• **PROBLEM**
In the records that follow, find the line with "## 🚀 How to Run the Application?"; from there, retype every line exactly through the line with "where file is", which also belongs to the answer.

• **INFORMATION**
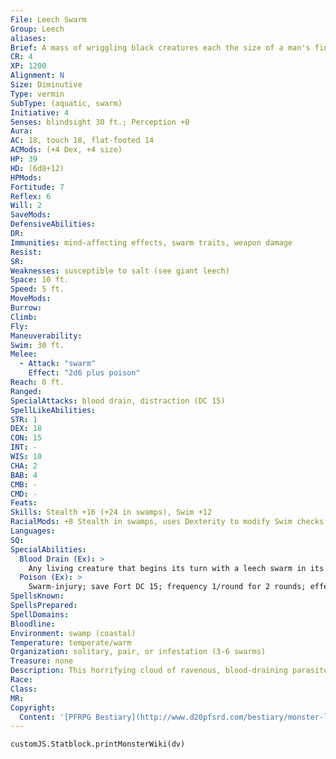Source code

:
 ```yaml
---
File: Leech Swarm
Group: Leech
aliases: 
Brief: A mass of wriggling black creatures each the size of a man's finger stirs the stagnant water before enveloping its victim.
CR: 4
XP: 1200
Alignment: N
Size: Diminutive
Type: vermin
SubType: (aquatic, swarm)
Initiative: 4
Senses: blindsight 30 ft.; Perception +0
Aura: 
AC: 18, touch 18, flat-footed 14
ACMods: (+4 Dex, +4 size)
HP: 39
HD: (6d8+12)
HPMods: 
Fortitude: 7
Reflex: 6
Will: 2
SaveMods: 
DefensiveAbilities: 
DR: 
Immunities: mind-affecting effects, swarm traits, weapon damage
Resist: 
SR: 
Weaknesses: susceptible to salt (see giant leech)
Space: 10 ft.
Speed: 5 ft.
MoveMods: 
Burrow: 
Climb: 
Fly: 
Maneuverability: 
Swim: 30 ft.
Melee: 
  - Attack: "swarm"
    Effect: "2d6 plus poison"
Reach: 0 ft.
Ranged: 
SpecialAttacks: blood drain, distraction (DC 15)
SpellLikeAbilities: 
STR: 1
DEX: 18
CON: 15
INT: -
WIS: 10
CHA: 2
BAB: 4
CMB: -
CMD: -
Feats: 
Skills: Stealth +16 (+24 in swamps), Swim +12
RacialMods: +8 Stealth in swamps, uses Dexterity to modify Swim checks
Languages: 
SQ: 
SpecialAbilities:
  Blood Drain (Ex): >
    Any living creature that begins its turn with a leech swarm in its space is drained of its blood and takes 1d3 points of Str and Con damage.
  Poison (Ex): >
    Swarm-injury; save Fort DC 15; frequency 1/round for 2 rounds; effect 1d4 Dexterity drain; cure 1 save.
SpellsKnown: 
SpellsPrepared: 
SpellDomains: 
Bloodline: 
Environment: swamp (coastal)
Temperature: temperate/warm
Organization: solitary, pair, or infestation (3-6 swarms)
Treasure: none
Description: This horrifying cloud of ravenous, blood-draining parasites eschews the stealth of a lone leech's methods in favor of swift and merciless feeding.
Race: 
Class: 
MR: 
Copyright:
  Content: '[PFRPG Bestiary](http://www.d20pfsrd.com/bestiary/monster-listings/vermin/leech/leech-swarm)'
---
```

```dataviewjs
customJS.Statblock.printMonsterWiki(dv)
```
--
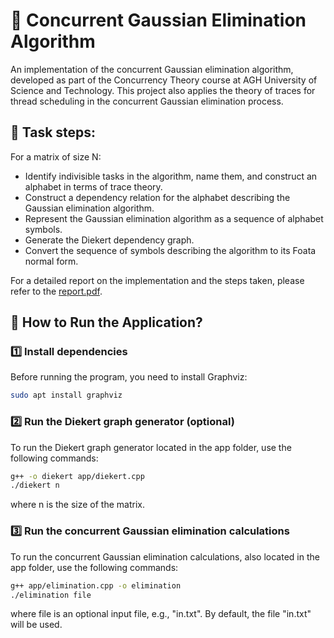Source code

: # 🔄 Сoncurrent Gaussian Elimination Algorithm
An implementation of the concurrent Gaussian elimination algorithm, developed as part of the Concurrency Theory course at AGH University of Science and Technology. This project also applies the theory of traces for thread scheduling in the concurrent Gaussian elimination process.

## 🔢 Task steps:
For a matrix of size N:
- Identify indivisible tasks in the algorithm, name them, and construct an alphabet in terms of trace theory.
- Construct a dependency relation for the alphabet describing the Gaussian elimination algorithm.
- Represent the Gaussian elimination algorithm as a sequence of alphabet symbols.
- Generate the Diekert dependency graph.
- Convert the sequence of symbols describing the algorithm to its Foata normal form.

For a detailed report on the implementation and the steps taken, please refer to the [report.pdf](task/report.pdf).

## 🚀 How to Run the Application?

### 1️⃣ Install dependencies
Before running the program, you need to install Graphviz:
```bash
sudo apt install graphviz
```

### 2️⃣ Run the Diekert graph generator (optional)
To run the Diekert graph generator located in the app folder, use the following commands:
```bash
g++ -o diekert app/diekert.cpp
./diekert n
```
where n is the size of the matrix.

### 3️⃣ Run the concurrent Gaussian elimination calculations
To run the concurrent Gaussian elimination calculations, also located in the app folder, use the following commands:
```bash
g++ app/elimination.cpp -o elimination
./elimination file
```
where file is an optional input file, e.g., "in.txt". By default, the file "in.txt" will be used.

• **SOLUTION FOR THIS TASK**
## 🚀 How to Run the Application?

### 1️⃣ Install dependencies
Before running the program, you need to install Graphviz:
```bash
sudo apt install graphviz
```

### 2️⃣ Run the Diekert graph generator (optional)
To run the Diekert graph generator located in the app folder, use the following commands:
```bash
g++ -o diekert app/diekert.cpp
./diekert n
```
where n is the size of the matrix.

### 3️⃣ Run the concurrent Gaussian elimination calculations
To run the concurrent Gaussian elimination calculations, also located in the app folder, use the following commands:
```bash
g++ app/elimination.cpp -o elimination
./elimination file
```
where file is an optional input file, e.g., "in.txt". By default, the file "in.txt" will be used.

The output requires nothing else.